Stored entries:
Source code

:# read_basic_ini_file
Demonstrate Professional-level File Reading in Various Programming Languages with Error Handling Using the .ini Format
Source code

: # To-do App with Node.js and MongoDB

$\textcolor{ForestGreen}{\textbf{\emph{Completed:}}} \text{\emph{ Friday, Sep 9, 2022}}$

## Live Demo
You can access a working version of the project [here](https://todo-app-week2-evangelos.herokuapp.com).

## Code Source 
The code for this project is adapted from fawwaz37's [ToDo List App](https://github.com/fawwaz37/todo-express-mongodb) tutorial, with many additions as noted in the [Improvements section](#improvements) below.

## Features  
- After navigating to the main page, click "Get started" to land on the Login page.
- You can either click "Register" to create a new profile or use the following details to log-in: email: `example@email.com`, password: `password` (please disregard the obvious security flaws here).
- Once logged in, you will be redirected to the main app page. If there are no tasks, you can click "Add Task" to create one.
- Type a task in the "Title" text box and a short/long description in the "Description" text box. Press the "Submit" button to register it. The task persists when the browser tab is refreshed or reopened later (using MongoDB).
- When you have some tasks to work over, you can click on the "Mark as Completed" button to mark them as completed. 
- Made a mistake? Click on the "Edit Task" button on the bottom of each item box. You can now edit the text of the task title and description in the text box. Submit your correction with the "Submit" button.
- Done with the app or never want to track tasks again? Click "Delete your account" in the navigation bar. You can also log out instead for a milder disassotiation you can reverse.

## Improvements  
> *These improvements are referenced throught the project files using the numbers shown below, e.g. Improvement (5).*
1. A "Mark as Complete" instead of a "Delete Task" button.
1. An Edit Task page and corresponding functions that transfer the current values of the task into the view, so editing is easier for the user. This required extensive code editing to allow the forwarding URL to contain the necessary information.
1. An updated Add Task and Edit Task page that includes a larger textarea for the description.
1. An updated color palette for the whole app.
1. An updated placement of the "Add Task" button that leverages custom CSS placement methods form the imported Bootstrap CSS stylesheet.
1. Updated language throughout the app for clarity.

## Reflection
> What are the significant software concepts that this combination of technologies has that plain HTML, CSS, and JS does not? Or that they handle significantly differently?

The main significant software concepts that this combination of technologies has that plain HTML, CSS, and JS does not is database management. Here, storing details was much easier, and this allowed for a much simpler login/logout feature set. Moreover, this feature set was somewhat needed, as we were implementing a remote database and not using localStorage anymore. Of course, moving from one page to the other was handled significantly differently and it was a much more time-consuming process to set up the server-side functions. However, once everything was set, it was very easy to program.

(Exercise instructions): The records above should be printed exactly, please, from the first line through the line containing "## Live Demo", with both ends kept and nothing past it.

(Reply to the task):
Source code

:# read_basic_ini_file
Demonstrate Professional-level File Reading in Various Programming Languages with Error Handling Using the .ini Format
Source code

: # To-do App with Node.js and MongoDB

$\textcolor{ForestGreen}{\textbf{\emph{Completed:}}} \text{\emph{ Friday, Sep 9, 2022}}$

## Live Demo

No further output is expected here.